Of course, there is a fundamental difference between being a woman and having a piercing and green hair, you can change the latter easily, but not the former. Or is that entirely true? Quite absurdly one can say: ‘You can also change your sex!, and that’s quite true. But of course, a very big sacrifice to make for most people to be a doctor. But perhaps not bigger than for some people to live their lives in a hair colour they do not like just because some people are small-minded bigots?

Piercings and green hair are again different, you can take out a piercing quite easily, but to die your hair back and forth from every interview is quite cumbersome, to cut it and let it re-grow is again completely impossible.

But this is all still the public service. Let’s say you are a commercial entity with a for-profit raison d’être, if the law would require you to hire women, even though the sad reality is that hiring women in certain positions will simply mean less profit—then you’re stuck with that. You might even think that this is a sad thing and honestly want to give these woman a chance to prove themselves, but the reality is that you’re primary responsibility as a ceo is delivering profit to your shareholders, and not hiring women accomplishes that. You cannot let your political convictions interfere with your job, so to speak.

As said, what the law requires and what not of employers is opaque. However it seems to have been established some-what by præcedence that sex and ethnicity are not a quality you cannot hire people on. Even though it will eventually hamper your profit because the world is simply filled with small-minded bigots. You can also argue that this has a good reason, as you cannot (easily) change these qualities of yourself. It’s imaginable that you for same reason also can’t disqualify short people on the argument that clients are simply still small-minded bigots.

But it seems to go deeper than that. Long hair poses a risk in various job situations, but women seem to never be required to cut their hair short even though it could hamper their performance. Women simply in various cultures conventionally have long hair, and you can’t ask them to cut it, because it would be seen as quite hard for a woman to live without long hair should she desire to have it.

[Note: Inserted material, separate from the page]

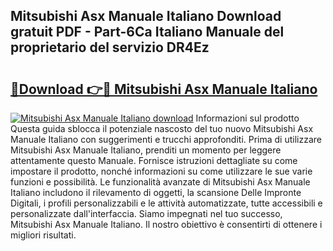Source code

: ## Mitsubishi Asx Manuale Italiano Download gratuit PDF - Part-6Ca Italiano Manuale del proprietario del servizio DR4Ez

# <h2><a href="http://dfewcp.blite.top/?on=Mitsubishi+Asx+Manuale+Italiano">🔗Download 👉🔴 Mitsubishi Asx Manuale Italiano</a></h2>

[![Mitsubishi Asx Manuale Italiano download](https://i.imgur.com/lujVjoI.png)](http://dfewcp.blite.top/?on=Mitsubishi+Asx+Manuale+Italiano)
Informazioni sul prodotto Questa guida sblocca il potenziale nascosto del tuo nuovo Mitsubishi Asx Manuale Italiano con suggerimenti e trucchi approfonditi. Prima di utilizzare Mitsubishi Asx Manuale Italiano, prenditi un momento per leggere attentamente questo Manuale. Fornisce istruzioni dettagliate su come impostare il prodotto, nonché informazioni su come utilizzare le sue varie funzioni e possibilità. Le funzionalità avanzate di Mitsubishi Asx Manuale Italiano includono il rilevamento di oggetti, la scansione Delle Impronte Digitali, i profili personalizzabili e le attività automatizzate, tutte accessibili e personalizzate dall'interfaccia. Siamo impegnati nel tuo successo, Mitsubishi Asx Manuale Italiano. Il nostro obiettivo è consentirti di ottenere i migliori risultati.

However, say you’re a male waiter in a classy restaurant, it’s quite imaginable that they require you to cut your long hair. Admittedly it hampers with your job performance, and not even for a tangible reason, but only because the world is filled with small-minded bigots. But because it’s ‘unconventional’ for males to have long hair, this can be required of them. Even though some security risks that are far more important cannot require women to cut their hair short. It would be unsurprising for me if some men have just as much troubles having short hair as some women. This can also be a cultural thing though, indeed, to ask a Sikh to cut his hair, a thing his religion forbids, is again more complicated.

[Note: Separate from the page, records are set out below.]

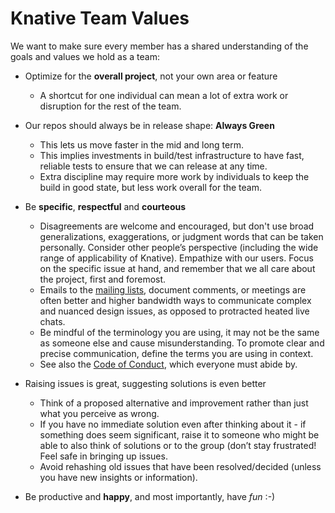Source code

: # Knative Team Values

We want to make sure every member has a shared understanding of the goals and
values we hold as a team:

*   Optimize for the **overall project**, not your own area or feature

    *   A shortcut for one individual can mean a lot of extra work or disruption
        for the rest of the team.

*   Our repos should always be in release shape: **Always Green**

    *   This lets us move faster in the mid and long term.
    *   This implies investments in build/test infrastructure to have fast,
        reliable tests to ensure that we can release at any time.
    *   Extra discipline may require more work by individuals to keep the build
        in good state, but less work overall for the team.

*   Be **specific**, **respectful** and **courteous**

    *   Disagreements are welcome and encouraged, but don't use broad
        generalizations, exaggerations, or judgment words that can be taken
        personally. Consider other people’s perspective (including the wide
        range of applicability of Knative). Empathize with our users. Focus on
        the specific issue at hand, and remember that we all care about the
        project, first and foremost.
    *   Emails to the [mailing lists](CONTRIBUTING.md#contributing-a-feature),
        document comments, or meetings are often better and higher bandwidth
        ways to communicate complex and nuanced design issues, as opposed to
        protracted heated live chats.
    *   Be mindful of the terminology you are using, it may not be the same as
        someone else and cause misunderstanding. To promote clear and precise
        communication, define the terms you are using in context.
    *   See also the [Code of Conduct](CODE-OF-CONDUCT.md), which everyone must
        abide by.

*   Raising issues is great, suggesting solutions is even better

    *   Think of a proposed alternative and improvement rather than just what
        you perceive as wrong.
    *   If you have no immediate solution even after thinking about it - if
        something does seem significant, raise it to someone who might be able
        to also think of solutions or to the group (don’t stay frustrated! Feel
        safe in bringing up issues.
    *   Avoid rehashing old issues that have been resolved/decided
        (unless you have new insights or information).

*   Be productive and **happy**, and most importantly, have *fun* :-)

A fundamental difference between public services like health-care and commercial things is though that health-care is seen as a right provided free of charge, at least in the civilized world outside of that isolated greatest nation in the world. While those commercial things are privileges you pay, if you pay for it, should you not be able to demand that you are assisted by some-one who is not a foreigner if you so please? While if it’s a thing the government provides free of charge, you have nothing to complain, take it or leave it. If you don’t like it, then try to pay a doctor out of your own pocket.